Given records START
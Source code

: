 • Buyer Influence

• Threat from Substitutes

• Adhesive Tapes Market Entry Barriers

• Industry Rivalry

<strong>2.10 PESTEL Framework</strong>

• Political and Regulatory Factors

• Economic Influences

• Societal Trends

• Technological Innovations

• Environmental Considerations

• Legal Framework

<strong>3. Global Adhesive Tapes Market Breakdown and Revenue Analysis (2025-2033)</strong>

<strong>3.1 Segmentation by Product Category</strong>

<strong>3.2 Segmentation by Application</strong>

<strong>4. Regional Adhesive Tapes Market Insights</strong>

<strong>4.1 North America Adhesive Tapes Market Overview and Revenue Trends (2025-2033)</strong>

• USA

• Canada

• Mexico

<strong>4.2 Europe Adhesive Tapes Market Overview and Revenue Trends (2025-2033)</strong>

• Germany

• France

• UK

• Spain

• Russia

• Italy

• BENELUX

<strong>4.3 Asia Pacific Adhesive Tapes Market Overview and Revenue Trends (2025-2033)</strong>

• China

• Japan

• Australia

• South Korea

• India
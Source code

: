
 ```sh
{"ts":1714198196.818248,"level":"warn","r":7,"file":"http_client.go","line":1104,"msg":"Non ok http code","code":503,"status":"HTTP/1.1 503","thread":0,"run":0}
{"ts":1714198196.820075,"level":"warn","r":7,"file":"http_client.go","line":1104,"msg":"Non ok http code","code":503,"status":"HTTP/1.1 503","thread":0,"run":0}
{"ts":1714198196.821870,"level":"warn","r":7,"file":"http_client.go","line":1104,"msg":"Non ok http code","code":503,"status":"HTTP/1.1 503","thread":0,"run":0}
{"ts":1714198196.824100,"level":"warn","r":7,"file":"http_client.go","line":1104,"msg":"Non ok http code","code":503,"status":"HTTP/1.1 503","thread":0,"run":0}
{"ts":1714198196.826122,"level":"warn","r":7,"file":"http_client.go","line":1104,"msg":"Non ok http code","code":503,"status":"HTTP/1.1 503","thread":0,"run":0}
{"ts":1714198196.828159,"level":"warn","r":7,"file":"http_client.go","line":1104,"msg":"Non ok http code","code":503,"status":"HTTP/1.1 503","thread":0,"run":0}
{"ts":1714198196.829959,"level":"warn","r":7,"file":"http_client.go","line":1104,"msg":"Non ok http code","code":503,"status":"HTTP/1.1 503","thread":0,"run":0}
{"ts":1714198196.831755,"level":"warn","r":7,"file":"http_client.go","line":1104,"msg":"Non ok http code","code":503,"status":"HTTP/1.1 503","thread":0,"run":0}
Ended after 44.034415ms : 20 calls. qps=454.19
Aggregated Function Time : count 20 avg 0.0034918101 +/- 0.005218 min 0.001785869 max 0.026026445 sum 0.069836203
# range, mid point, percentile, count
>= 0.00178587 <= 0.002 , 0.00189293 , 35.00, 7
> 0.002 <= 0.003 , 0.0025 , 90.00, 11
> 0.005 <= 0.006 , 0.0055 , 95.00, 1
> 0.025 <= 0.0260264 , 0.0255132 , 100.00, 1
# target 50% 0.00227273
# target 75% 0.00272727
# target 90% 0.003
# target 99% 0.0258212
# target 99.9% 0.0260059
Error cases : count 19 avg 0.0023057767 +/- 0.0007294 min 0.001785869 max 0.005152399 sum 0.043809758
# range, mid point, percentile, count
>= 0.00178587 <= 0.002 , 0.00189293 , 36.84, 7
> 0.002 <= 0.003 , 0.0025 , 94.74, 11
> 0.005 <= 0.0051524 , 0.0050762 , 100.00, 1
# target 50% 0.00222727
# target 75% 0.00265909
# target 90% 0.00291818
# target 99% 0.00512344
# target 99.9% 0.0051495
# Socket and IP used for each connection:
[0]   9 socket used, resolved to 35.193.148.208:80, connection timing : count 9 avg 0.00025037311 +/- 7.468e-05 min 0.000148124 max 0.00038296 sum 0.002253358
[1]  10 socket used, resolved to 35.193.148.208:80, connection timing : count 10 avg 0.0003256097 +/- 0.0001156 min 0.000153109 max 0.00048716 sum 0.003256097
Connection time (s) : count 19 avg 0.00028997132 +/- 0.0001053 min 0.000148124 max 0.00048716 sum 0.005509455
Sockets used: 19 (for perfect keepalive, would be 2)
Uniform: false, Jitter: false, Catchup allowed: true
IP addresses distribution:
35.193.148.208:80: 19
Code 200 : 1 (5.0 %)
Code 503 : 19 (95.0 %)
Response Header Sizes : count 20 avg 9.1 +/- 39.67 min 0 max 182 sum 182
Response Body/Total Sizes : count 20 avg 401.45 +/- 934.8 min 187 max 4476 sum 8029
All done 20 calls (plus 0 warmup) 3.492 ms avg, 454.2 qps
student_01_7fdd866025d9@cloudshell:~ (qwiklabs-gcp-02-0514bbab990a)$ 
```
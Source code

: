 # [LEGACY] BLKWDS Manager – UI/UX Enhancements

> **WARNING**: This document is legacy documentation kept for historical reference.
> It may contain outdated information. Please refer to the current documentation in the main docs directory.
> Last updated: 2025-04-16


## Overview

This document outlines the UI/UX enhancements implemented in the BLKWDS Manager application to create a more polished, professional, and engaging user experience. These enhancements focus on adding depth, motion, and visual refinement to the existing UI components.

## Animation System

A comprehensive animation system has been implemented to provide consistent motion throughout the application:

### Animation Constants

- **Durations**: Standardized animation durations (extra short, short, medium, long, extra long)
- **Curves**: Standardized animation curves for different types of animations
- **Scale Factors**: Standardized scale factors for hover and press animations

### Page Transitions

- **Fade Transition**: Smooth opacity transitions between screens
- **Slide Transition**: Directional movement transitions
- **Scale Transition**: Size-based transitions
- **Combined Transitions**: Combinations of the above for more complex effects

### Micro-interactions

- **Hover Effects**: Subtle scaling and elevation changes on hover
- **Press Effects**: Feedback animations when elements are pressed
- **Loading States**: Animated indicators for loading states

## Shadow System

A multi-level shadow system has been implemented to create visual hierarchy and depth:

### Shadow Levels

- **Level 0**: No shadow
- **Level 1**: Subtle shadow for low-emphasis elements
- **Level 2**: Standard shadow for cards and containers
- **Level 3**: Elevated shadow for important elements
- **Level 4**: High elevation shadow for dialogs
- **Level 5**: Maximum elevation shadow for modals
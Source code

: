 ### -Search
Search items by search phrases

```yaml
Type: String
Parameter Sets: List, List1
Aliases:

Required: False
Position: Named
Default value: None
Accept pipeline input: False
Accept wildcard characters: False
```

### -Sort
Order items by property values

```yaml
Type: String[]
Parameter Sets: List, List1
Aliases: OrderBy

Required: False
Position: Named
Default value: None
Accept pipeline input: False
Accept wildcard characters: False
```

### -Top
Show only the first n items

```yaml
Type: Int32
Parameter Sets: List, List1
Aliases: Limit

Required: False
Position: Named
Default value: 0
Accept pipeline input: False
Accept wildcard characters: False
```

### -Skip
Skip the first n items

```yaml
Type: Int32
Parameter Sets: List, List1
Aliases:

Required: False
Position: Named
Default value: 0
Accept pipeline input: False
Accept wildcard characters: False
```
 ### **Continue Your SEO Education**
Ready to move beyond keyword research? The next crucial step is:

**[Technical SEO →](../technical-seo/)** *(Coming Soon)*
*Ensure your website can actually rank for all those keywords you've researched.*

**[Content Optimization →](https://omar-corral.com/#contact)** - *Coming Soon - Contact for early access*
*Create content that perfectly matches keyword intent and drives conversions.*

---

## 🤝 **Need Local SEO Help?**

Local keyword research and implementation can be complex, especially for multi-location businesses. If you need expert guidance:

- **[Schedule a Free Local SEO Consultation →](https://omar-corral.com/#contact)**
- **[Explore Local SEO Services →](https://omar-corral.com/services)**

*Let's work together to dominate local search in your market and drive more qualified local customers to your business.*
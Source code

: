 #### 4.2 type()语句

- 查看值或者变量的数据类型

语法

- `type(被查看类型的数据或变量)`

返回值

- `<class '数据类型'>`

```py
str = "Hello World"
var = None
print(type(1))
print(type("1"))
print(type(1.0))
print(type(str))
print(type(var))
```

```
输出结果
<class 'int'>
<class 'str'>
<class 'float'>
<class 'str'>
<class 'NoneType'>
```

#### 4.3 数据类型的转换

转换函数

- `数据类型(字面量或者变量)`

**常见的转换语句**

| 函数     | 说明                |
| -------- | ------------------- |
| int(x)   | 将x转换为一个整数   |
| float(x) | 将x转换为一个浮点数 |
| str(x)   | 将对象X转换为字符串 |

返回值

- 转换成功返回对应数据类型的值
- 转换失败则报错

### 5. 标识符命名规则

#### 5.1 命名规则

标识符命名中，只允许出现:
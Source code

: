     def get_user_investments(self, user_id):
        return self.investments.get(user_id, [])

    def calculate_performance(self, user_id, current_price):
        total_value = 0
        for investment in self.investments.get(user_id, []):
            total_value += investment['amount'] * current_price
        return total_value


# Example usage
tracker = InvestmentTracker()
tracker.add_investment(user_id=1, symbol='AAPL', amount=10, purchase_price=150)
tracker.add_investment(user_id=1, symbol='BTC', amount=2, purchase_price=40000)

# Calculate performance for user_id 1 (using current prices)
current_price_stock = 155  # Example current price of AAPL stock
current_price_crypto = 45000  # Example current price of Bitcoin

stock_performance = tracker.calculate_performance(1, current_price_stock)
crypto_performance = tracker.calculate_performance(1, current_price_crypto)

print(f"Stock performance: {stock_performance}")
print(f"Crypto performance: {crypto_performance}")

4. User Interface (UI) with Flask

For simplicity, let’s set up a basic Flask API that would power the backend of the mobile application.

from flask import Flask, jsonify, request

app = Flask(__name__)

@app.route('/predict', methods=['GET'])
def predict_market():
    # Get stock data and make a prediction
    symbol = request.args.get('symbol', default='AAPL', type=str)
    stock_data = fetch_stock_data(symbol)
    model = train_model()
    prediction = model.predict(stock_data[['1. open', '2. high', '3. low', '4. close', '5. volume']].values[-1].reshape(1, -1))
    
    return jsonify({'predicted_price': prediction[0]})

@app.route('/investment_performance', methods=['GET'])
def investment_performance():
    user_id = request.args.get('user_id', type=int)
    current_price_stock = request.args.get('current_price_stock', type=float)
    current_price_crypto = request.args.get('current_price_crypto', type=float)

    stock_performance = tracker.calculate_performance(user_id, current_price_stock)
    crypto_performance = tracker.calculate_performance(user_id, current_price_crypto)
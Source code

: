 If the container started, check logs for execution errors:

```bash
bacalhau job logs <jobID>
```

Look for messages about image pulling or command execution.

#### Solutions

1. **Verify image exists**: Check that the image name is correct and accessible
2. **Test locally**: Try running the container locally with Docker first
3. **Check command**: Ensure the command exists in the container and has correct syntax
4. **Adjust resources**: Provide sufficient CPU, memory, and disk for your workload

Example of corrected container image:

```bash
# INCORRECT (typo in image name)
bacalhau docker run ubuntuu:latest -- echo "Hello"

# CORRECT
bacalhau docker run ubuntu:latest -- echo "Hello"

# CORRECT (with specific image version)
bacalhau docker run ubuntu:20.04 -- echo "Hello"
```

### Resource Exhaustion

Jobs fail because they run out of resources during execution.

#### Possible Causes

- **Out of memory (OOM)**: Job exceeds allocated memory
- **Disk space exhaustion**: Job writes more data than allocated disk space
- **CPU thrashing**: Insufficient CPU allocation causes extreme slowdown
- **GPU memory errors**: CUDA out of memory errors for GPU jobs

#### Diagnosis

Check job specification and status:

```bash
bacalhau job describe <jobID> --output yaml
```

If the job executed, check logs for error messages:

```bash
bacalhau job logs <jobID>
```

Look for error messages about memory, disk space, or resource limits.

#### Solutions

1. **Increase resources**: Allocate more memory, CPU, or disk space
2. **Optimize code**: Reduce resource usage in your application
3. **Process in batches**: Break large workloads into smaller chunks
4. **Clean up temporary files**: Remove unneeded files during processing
Given records END
▶ **Exercise**
All lines of the records above that carry the word "methods" should be listed.

▶ **Answer box**
@app.route('/predict', methods=['GET'])
@app.route('/investment_performance', methods=['GET'])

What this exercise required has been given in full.